The irony, of course, is that far from sacrificing my career for this type of daily luxuriousness, colleagues and clients respected my newfound personal boundaries (like not taking calls after 10pm), more work and responsibility came, and I began to transition from a manager role to a senior advisor.

As I continue to learn, sometimes the trade-offs we think we have to make in life are in fact, false choices.

And so is the case of the 5am Club.  First seeing it in its primary pursuit towards achievement and productivity, I set it aside as "not for me at this time."  At some point in new motherhood with the transition from survival to sustainability mode, I re-claimed the 5am Club as something to do for myself -- my own time, where I could meditate and do my "power hour" (20 minutes of meditation, movement, and journaling).  But as any new mom knows, claiming one hour each day as one's own (without a set childcare plan) is a fool's errand.  Sometimes Elliot would be up with me, or other times I'd be awake with him just prior, having just fallen re-asleep by the time the alarm wakes me up at 5am.

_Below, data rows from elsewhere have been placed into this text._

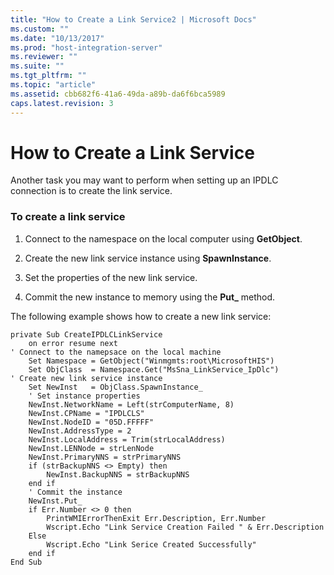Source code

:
 ```yaml
---
title: "How to Create a Link Service2 | Microsoft Docs"
ms.custom: ""
ms.date: "10/13/2017"
ms.prod: "host-integration-server"
ms.reviewer: ""
ms.suite: ""
ms.tgt_pltfrm: ""
ms.topic: "article"
ms.assetid: cbb682f6-41a6-49da-a89b-da6f6bca5989
caps.latest.revision: 3
---
```

# How to Create a Link Service
Another task you may want to perform when setting up an IPDLC connection is to create the link service.  
  
### To create a link service  
  
1.  Connect to the namespace on the local computer using **GetObject**.  
  
2.  Create the new link service instance using **SpawnInstance**.  
  
3.  Set the properties of the new link service.  
  
4.  Commit the new instance to memory using the **Put_** method.  
  
 The following example shows how to create a new link service:  
  
```  
private Sub CreateIPDLCLinkService  
    on error resume next  
' Connect to the namepsace on the local machine  
    Set Namespace = GetObject("Winmgmts:root\MicrosoftHIS")  
    Set ObjClass  = Namespace.Get("MsSna_LinkService_IpDlc")     
' Create new link service instance  
    Set NewInst   = ObjClass.SpawnInstance_  
    ' Set instance properties  
    NewInst.NetworkName = Left(strComputerName, 8)  
    NewInst.CPName = "IPDLCLS"  
    NewInst.NodeID = "05D.FFFFF"  
    NewInst.AddressType = 2  
    NewInst.LocalAddress = Trim(strLocalAddress)  
    NewInst.LENNode = strLenNode  
    NewInst.PrimaryNNS = strPrimaryNNS  
    if (strBackupNNS <> Empty) then  
        NewInst.BackupNNS = strBackupNNS  
    end if  
    ' Commit the instance  
    NewInst.Put_  
    if Err.Number <> 0 then  
        PrintWMIErrorThenExit Err.Description, Err.Number  
        Wscript.Echo "Link Service Creation Failed " & Err.Description  
    Else   
        Wscript.Echo "Link Serice Created Successfully"  
    end if  
End Sub  
  
```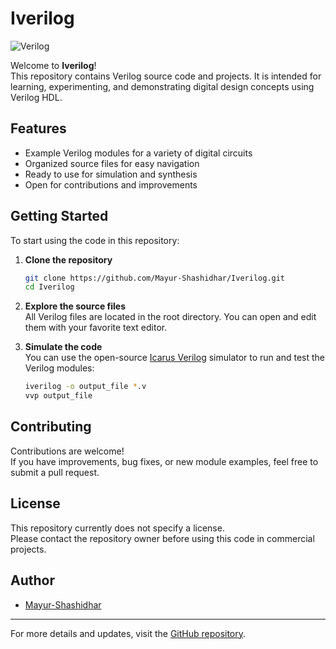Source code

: # Iverilog

<img src="https://img.shields.io/badge/Verilog-FF0000?style=for-the-badge&logo=semiconductor-manufacturing&logoColor=white" alt="Verilog"/>

Welcome to **Iverilog**!  
This repository contains Verilog source code and projects. It is intended for learning, experimenting, and demonstrating digital design concepts using Verilog HDL.

## Features

- Example Verilog modules for a variety of digital circuits
- Organized source files for easy navigation
- Ready to use for simulation and synthesis
- Open for contributions and improvements

## Getting Started

To start using the code in this repository:

1. **Clone the repository**  
   ```sh
   git clone https://github.com/Mayur-Shashidhar/Iverilog.git
   cd Iverilog
   ```

2. **Explore the source files**  
   All Verilog files are located in the root directory. You can open and edit them with your favorite text editor.

3. **Simulate the code**  
   You can use the open-source [Icarus Verilog](http://iverilog.icarus.com/) simulator to run and test the Verilog modules:
   ```sh
   iverilog -o output_file *.v
   vvp output_file
   ```

## Contributing

Contributions are welcome!  
If you have improvements, bug fixes, or new module examples, feel free to submit a pull request.

## License

This repository currently does not specify a license.  
Please contact the repository owner before using this code in commercial projects.

## Author

- [Mayur-Shashidhar](https://github.com/Mayur-Shashidhar)

---

For more details and updates, visit the [GitHub repository](https://github.com/Mayur-Shashidhar/Iverilog).

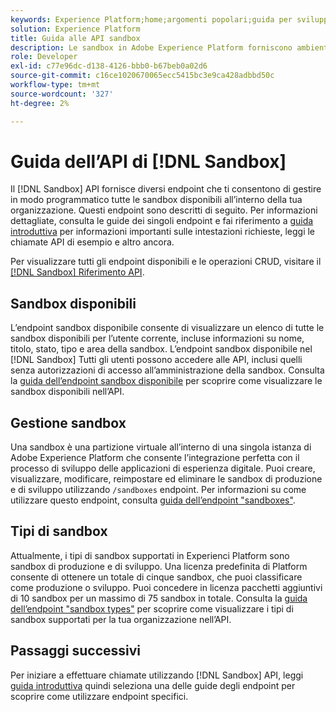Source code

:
 ```yaml
---
keywords: Experience Platform;home;argomenti popolari;guida per sviluppatori sandbox
solution: Experience Platform
title: Guida alle API sandbox
description: Le sandbox in Adobe Experience Platform forniscono ambienti di sviluppo isolati che consentono di testare le funzioni, eseguire esperimenti e creare configurazioni personalizzate senza influire sull’ambiente di produzione.
role: Developer
exl-id: c77e96dc-d138-4126-bbb0-b67beb0a02d6
source-git-commit: c16ce1020670065ecc5415bc3e9ca428adbbd50c
workflow-type: tm+mt
source-wordcount: '327'
ht-degree: 2%

---
```


# Guida dell’API di [!DNL Sandbox]

Il [!DNL Sandbox] API fornisce diversi endpoint che ti consentono di gestire in modo programmatico tutte le sandbox disponibili all’interno della tua organizzazione. Questi endpoint sono descritti di seguito. Per informazioni dettagliate, consulta le guide dei singoli endpoint e fai riferimento a [guida introduttiva](./getting-started.md) per informazioni importanti sulle intestazioni richieste, leggi le chiamate API di esempio e altro ancora.

Per visualizzare tutti gli endpoint disponibili e le operazioni CRUD, visitare il [[!DNL Sandbox] Riferimento API](https://www.adobe.io/experience-platform-apis/references/sandbox).

## Sandbox disponibili

L’endpoint sandbox disponibile consente di visualizzare un elenco di tutte le sandbox disponibili per l’utente corrente, incluse informazioni su nome, titolo, stato, tipo e area della sandbox. L’endpoint sandbox disponibile nel [!DNL Sandbox] Tutti gli utenti possono accedere alle API, inclusi quelli senza autorizzazioni di accesso all’amministrazione della sandbox. Consulta la [guida dell’endpoint sandbox disponibile](./available.md) per scoprire come visualizzare le sandbox disponibili nell’API.

## Gestione sandbox

Una sandbox è una partizione virtuale all’interno di una singola istanza di Adobe Experience Platform che consente l’integrazione perfetta con il processo di sviluppo delle applicazioni di esperienza digitale. Puoi creare, visualizzare, modificare, reimpostare ed eliminare le sandbox di produzione e di sviluppo utilizzando `/sandboxes` endpoint. Per informazioni su come utilizzare questo endpoint, consulta [guida dell’endpoint &quot;sandboxes&quot;](./sandboxes.md).

## Tipi di sandbox

Attualmente, i tipi di sandbox supportati in Experienci Platform sono sandbox di produzione e di sviluppo. Una licenza predefinita di Platform consente di ottenere un totale di cinque sandbox, che puoi classificare come produzione o sviluppo. Puoi concedere in licenza pacchetti aggiuntivi di 10 sandbox per un massimo di 75 sandbox in totale. Consulta la [guida dell’endpoint &quot;sandbox types&quot;](./types.md) per scoprire come visualizzare i tipi di sandbox supportati per la tua organizzazione nell’API.

## Passaggi successivi

Per iniziare a effettuare chiamate utilizzando [!DNL Sandbox] API, leggi [guida introduttiva](./getting-started.md) quindi seleziona una delle guide degli endpoint per scoprire come utilizzare endpoint specifici.
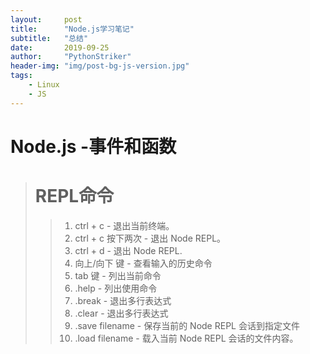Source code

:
 ```yaml
---
layout:     post
title:      "Node.js学习笔记"
subtitle:   "总结"
date:       2019-09-25
author:     "PythonStriker"
header-img: "img/post-bg-js-version.jpg"
tags:
    - Linux
    - JS
---
```


# Node.js -事件和函数

> # REPL命令
>>1. ctrl + c - 退出当前终端。
>>2. ctrl + c 按下两次 - 退出 Node REPL。
>>3. ctrl + d - 退出 Node REPL.
>>4. 向上/向下 键 - 查看输入的历史命令
>>5. tab 键 - 列出当前命令
>>6. .help - 列出使用命令
>>7. .break - 退出多行表达式
>>8. .clear - 退出多行表达式
>>9. .save filename - 保存当前的 Node REPL 会话到指定文件
>>10. .load filename - 载入当前 Node REPL 会话的文件内容。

So now what I've stumbled upon is 5am as a "magic hour".  Tyler and I finally watched "Midnight in Paris" -- a fun movie about a struggling author who runs into Hemingway, Fitzgerald, and other greats of the 1920s at a "magical" hour in Paris.  It's a bit like that.  Due to a combination of balancing work and family/friend time (in the US) and jetlag (back in Seoul), for the last six weeks or so, I've found myself up at 5am (and more like 3:30 - 4am back now in Korea).

I've found that when I label and expect that time to be either "productive time" or "me time", I get frustrated if/when I can't control what happens during that time (and you can imagine how well that works).

But when I relax into considering it "magic time", well, that's when the magic happens.

It's when I find my brother-in-law up at the same hour meditating, which inspires me to meditate too.  Or find that Elliot is awake with jetlag too, so we cuddle, stare, and coo at one another in the guest bedroom and let Tyler sleep.  Or, like this morning, I find myself alone, looking out at the view of our 29th floor high-rise into sleeping Seoul, reflecting on our last two years in this apartment, how lucky we've been, and how much I'll miss this place.  And yes, sometimes it's been all about kick-butt amazing productivity.  Instead of overly planning what exactly should happen at 5am (and getting frustrated when it doesn't), being up at 5am is now imbued with some sense of secret adventure, the giddiness of a rendez-vous with myself, those I love, and the universe.

So as wary as I initially was, consider me the newest member of the 5am Club.  The benefits (and often the views) can't be beat.



Friday, August 19, 2016

Joy


And just like that...

Lucky Seven:


The little guy is laughing more than ever (videos to come), chewing whenever he sees me or Tyler eat (he now has his two top teeth to complement his bottom chompers...we'll be starting him on solids this month), and cuddling like it's his job when we sleep together at night.  Happy birthday little bud.